Ему не мешало отсутствие аттестата зрелости, институтского диплома, поскольку, как он говорил, «я ни на что не претендовал, работал себе в декорационном цехе и работал». Есть у него «корочки» или их нет – никто этим не интересовался. Это такой род деятельности, где имеет значение лишь только то, что ты делаешь. Остальное – уже условность. Конечно, в те времена формальности имели большое значение. «Но мне-то, – говорил Давид, – ничего не надо было. Я увлекся театром, только и всего. Правда, я все-таки уходил из него, пытался окончить художественную школу. Когда я начинал учиться… то о театре, кино даже не думал. Природного дара к живописи у меня нет, и я собирался стать графиком, скорее всего книжным. Это было связано с чтением книг и с тем, что мы видели в институте, где дипломники выставляли свои работы».

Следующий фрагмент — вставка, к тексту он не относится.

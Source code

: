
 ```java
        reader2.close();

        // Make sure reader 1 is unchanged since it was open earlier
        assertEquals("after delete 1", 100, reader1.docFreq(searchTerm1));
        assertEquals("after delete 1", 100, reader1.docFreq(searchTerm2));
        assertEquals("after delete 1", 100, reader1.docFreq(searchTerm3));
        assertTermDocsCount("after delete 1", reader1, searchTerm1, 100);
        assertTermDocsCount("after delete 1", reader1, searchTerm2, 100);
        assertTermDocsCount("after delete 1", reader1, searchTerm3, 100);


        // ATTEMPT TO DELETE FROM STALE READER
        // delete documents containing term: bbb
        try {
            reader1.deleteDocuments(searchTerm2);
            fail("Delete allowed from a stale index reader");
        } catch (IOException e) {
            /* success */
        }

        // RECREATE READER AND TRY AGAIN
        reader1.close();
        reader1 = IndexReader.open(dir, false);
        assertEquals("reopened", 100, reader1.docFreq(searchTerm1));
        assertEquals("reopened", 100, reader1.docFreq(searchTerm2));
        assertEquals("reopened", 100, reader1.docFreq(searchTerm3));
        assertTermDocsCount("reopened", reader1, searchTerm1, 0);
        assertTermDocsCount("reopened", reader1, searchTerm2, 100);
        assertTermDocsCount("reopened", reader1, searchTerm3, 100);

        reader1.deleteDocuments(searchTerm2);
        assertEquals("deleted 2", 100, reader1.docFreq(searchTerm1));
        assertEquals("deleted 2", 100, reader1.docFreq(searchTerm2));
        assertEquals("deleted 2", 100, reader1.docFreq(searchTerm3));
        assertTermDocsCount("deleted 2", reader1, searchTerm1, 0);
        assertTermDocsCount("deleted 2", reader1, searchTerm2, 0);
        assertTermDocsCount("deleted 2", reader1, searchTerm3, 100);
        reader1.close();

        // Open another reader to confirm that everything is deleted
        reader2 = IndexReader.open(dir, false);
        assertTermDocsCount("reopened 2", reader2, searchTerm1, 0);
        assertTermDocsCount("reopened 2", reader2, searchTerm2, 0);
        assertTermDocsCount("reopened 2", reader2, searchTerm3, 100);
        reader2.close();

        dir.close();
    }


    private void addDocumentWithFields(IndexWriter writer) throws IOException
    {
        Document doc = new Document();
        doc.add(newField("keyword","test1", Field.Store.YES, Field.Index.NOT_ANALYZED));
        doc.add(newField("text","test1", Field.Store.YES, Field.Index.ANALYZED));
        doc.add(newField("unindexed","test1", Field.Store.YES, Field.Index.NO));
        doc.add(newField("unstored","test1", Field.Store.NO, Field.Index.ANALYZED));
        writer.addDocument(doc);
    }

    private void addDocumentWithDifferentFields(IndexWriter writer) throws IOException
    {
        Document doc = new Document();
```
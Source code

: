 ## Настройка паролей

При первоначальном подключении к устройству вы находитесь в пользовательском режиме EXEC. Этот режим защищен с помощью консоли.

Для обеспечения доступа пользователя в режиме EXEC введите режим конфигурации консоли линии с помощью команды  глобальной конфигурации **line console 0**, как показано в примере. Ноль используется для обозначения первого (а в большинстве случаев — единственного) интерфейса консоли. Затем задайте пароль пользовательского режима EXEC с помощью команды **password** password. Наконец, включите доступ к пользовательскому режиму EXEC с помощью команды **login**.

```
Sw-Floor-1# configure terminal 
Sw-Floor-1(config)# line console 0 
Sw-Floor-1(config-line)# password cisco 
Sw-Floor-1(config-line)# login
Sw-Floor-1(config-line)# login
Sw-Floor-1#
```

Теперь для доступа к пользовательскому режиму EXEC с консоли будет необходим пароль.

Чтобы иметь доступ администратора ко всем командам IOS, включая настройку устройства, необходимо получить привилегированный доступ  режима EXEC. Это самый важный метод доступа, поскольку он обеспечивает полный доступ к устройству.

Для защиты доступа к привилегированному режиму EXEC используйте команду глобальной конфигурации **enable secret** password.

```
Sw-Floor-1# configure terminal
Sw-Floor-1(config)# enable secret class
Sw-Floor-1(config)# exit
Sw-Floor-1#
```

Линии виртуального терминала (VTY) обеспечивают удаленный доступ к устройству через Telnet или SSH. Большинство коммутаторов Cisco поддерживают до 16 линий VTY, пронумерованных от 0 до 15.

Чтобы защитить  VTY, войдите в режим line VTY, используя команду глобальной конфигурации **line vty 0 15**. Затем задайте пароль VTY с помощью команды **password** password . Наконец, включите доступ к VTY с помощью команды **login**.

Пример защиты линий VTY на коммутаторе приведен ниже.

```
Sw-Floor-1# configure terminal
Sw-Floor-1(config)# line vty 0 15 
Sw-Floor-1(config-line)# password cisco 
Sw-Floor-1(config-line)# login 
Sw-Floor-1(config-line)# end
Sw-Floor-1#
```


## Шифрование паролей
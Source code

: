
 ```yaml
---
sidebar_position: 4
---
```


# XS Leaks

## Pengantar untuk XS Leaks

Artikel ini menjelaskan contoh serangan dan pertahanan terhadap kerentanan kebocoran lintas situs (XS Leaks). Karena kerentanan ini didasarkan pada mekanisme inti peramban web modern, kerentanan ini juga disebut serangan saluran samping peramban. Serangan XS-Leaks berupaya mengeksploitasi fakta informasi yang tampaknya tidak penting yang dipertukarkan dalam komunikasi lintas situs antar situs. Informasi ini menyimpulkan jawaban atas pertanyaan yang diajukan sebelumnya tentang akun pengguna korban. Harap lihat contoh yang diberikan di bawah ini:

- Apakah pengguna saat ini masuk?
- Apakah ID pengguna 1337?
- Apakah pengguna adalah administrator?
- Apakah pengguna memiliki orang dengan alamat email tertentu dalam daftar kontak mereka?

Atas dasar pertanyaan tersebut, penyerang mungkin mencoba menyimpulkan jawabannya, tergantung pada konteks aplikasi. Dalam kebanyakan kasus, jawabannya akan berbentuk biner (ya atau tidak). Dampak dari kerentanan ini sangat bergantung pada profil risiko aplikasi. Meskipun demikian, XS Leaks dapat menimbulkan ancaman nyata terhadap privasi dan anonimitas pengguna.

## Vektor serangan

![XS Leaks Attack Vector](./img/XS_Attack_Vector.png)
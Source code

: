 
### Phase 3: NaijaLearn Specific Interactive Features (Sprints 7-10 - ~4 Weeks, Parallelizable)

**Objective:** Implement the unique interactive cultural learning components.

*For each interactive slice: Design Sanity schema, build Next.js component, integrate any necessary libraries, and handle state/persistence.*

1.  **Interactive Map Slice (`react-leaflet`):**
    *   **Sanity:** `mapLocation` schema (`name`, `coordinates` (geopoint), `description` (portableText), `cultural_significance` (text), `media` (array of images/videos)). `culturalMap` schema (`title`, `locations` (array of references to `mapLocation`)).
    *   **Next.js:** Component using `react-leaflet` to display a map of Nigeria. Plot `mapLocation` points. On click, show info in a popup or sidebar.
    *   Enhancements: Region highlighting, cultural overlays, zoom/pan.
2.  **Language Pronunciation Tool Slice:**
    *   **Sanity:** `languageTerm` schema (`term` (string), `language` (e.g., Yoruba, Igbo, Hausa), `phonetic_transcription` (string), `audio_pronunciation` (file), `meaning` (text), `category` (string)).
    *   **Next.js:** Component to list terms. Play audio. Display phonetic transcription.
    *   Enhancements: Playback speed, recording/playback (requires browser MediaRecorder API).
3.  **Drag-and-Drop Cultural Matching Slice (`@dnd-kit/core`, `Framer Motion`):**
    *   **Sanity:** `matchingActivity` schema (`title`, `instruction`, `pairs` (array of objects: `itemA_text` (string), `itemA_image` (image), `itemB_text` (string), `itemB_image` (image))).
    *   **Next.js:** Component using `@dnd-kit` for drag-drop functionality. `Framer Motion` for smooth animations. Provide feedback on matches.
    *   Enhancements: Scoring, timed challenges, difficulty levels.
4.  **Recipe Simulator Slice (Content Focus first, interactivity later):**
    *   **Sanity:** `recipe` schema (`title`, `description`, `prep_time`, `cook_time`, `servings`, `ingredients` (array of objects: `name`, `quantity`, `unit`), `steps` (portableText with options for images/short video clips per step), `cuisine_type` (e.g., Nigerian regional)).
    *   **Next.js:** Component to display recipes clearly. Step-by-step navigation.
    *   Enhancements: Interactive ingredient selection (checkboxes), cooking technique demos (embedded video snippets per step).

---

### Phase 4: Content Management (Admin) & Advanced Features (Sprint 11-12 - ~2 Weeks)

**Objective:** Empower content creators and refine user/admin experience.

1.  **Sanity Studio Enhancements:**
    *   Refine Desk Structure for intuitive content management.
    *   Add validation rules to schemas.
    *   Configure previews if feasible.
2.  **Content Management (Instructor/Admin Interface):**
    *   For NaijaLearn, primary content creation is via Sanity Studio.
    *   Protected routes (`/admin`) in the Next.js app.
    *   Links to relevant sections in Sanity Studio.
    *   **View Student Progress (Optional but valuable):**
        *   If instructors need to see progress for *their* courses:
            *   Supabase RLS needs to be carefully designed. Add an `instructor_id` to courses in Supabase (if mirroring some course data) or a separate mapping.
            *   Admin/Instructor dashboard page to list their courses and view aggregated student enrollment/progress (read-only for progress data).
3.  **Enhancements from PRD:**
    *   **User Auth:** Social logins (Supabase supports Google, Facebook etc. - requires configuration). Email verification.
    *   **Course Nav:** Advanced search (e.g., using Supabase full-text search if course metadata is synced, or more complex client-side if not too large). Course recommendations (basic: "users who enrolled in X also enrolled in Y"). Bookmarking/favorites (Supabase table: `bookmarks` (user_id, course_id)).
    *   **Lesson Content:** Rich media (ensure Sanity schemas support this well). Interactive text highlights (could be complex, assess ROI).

Давид не слишком представлял, чем станет заниматься. Юноше было ясно только одно: в театре ему интересно. Как самый младший в цехе, он обычно помогал собирать макеты. Ему нравилась эта работа, нравилось наблюдать за тем, что художник делает. А к художнику приходил режиссер, и они заводили разговор про будущий спектакль. Давид, поневоле слыша его, проникал в какие-то профессиональные тайны.

«Однажды, – вспоминал Боровский, – приехал в театр Армен Багратович Григорьянц, замечательный художник из Белоруссии. Я помогал ему собирать макет в комнате, где находился архив театра и стояли работы довоенных и первых послевоенных лет. Я их никогда прежде не видел. Очевидно, он заметил мой “интерес” и на двух макетах стал объяснять: обрати внимание, вот тут все правильно, но скучно, а здесь вроде бы не так складно, зато сильнее воздействует. И несколько его фраз вдруг открыли для меня что-то важное. Это как я учился водить машину. Мне про какой-нибудь нюанс то один рассказывал, то другой. Но я не понимал ничего. А у третьего понял все и сразу. Значит, он таким языком объяснил, который мне доступен».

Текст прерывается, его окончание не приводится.